Was aber hat ein Ralo mit der tibetischen Jeunesse dorée gemein, wie sie Tsering Öser beschreibt? Der binäre Code Chinesen versus Tibeter greift hier nicht mehr, Erfahrungen sind nicht mehr deckungsgleich, auch die tibetische Gesellschaft unterscheidet zwischen Gewinnern und einem Loser wie Ralo. Unterschiedliche ökonomische Möglichkeiten bestimmen deren Lebensverhältnisse in Abhängigkeit von sozialen und politischen Faktoren, die wiederum von der chinesischen Regierung vorgegeben werden.
»Sinisiert, verwestlicht, modernisiert oder was auch immer«, schreibt Tsering Öser. Jedenfalls scheinen auch die Differenzen innerhalb der tibetischen Gesellschaft unüberbrückbar; ein Ralo und auch ein Hundehalter verstehen die Welt nicht mehr und stehen am Ende als Verlierer da. Das System verlangt eine Anpassung in solch hohem Grad, dass Verbiegungen von Charakteren – in der Figur des Hundes Hapa auf die Spitze getrieben – oder rücksichtsloses Ausleben der eigenen Wünsche nicht nur in der Literatur wiederzufinden sind.
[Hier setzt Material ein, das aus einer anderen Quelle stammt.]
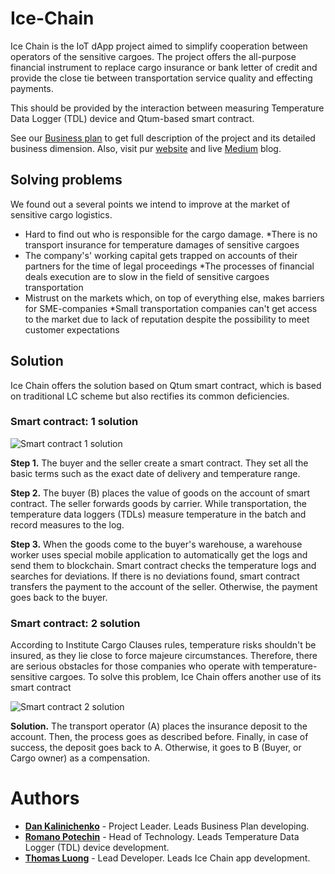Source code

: # Ice-Chain
Ice Chain is the IoT dApp project aimed to simplify cooperation between operators of the sensitive cargoes. The project offers the all-purpose financial instrument to replace cargo insurance or bank letter of credit and provide the close tie between transportation service quality and effecting payments. 

This should be provided by the interaction between measuring Temperature Data Logger (TDL) device and Qtum-based smart contract.

See our [Business plan](https://drive.google.com/file/d/17s6qXawPR3rnK8C85eox69PzEkbdI73v/view?usp=sharing) to get full description of the project and its detailed business dimension.
Also, visit pur [website](http://icechain.tilda.ws/qtum#rec66323650) and live [Medium](https://medium.com/@icechain) blog.

## Solving problems
We found out a several points we intend to improve at the market of sensitive cargo logistics.

* Hard to find out who is responsible for the cargo damage.
  *There is no transport insurance for temperature damages of sensitive cargoes
* The company's' working capital gets trapped on accounts of their partners for the time of legal proceedings
  *The processes of financial deals execution are to slow in the field of sensitive cargoes transportation
* Mistrust on the markets which, on top of everything else, makes barriers for SME-companies
  *Small transportation companies can't get access to the market due to lack of reputation despite the possibility to meet customer expectations
  
## Solution
Ice Chain offers the solution based on Qtum smart contract, which is based on traditional LC scheme but also rectifies its common deficiencies. 

### Smart contract: 1 solution
![Smart contract 1 solution](https://static.tildacdn.com/tild3130-3963-4261-b530-336264333332/__2018-09-10__182541.png)

**Step 1.** The buyer and the seller create a smart contract. They set all the basic terms such as the exact date of delivery and temperature range.

**Step 2.** The buyer (B) places the value of goods on the account of smart contract. The seller forwards goods by carrier. While transportation, the temperature data loggers (TDLs) measure temperature in the batch and record measures to the log.

**Step 3.** When the goods come to the buyer's warehouse, a warehouse worker uses special mobile application to automatically get the logs and send them to blockchain. Smart contract checks the temperature logs and searches for deviations. If there is no deviations found, smart contract transfers the payment to the account of the seller. Otherwise, the payment goes back to the buyer. 

### Smart contract: 2 solution
According to Institute Cargo Clauses rules, temperature risks shouldn't be insured, as they lie close to force majeure circumstances. Therefore, there are serious obstacles for those companies who operate with temperature-sensitive cargoes. To solve this problem, Ice Chain offers another use of its smart contract 

![Smart contract 2 solution](https://static.tildacdn.com/tild3634-6539-4935-b739-353666333530/__2018-09-10__182821.png)

**Solution.** The transport operator (A) places the insurance deposit to the account. Then, the process goes as described before. Finally, in case of success, the deposit goes back to A. Otherwise, it goes to B (Buyer, or Cargo owner) as a compensation. 

# Authors
* **[Dan Kalinichenko](https://www.linkedin.com/in/kalinichenkoda/)** - Project Leader. Leads Business Plan developing. 
* **[Romano Potechin](https://www.linkedin.com/in/romano-potechin-b3203415a/)** - Head of Technology. Leads Temperature Data Logger (TDL) device development.
* **[Thomas Luong](https://www.linkedin.com/in/luongthomas/)** - Lead Developer. Leads Ice Chain app development.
Die Absurdität des Systems wiederum führt zu Auswüchsen, die sich offenbar nur schwer wiedergeben lassen. In Aufzeichnungen eines Hundehalters – wie übrigens auch in Palden Gyels Am Tag deiner Geburt – wird ganz generell der menschliche Charakter hinterfragt. Wozu ist der Mensch in Extremsituationen in der Lage? Zu allem offenbar, schließlich, so der Hapa lakonisch, habe das gegenseitige Auffressen in der Geschichte der Menschheit Tradition.
Auffällig ist, dass die Absurdität des Alltags in vielen Erzählungen aufgegriffen wird, die auf Tibetisch geschrieben werden, aber eine literarische Verschlüsselung braucht. »Hinter der Verschwommenheit der Bilder hört derjenige, der genau hinhört, genug, um sie zu verstehen, und derjenige, der nicht spricht, sagt nicht zu viel, um nicht sein Leben aufs Spiel zu setzen. Bis heute übt die Poesie eine politische Funktion aus, die darin besteht, einen Sinn durchscheinen zu lassen, der nicht anders ausgedrückt werden könnte, ohne den zu gefährden, der ihn formuliert«, sagt François Jullien über literarische Verfahrensweisen in China. Es ist auch tibetischen Autoren durchaus möglich, heikle Themen anzusprechen, indem sie innovativ und kreativ innerhalb der gesetzten Grenzen literarische Freiheiten ausloten. Nur sind Verfremdung, Satire, magischer Realismus nicht mehr nur bloße stilistische Spielereien, sondern literarische Überlebensstrategien.
Noch fürchtet die Kommunistische Partei Chinas die Macht der Literatur. Warum sonst werden die Werke von tibetischen Autoren wie beispielsweise Tsering Öser verboten (ihre Bücher werden seit 2003 in Taiwan publiziert), warum darf sie nicht mehr als Redakteurin arbeiten und steht immer wieder unter strenger Beobachtung?
Trotz der Diskrepanz tibetischer Lebenswelten überrascht es, dass in Tibet und auch jenseits des Himalaya und über sämtliche Sprachgrenzen hinweg ähnliche Fragestellungen auftauchen.
»Wo bin ich? Wer bin ich?«, fragt sich der Protagonist in Alais Roter Mohn jeden Morgen, wenn er aufwacht, fragen sich womöglich viele Tibeter. Das Unbehagen in der eigenen und der fremden Kultur, wie in dem Gedicht Die dritte Seite einer Münze artikuliert, das stete Wissen darum, nie wirklich dazuzugehören, im extremsten Fall eben immer ein entwurzelter Flüchtling zu sein, macht die Tibeter in der Tat im mehrfachen Sinne zu modernen Nomaden des 21. Jahrhunderts.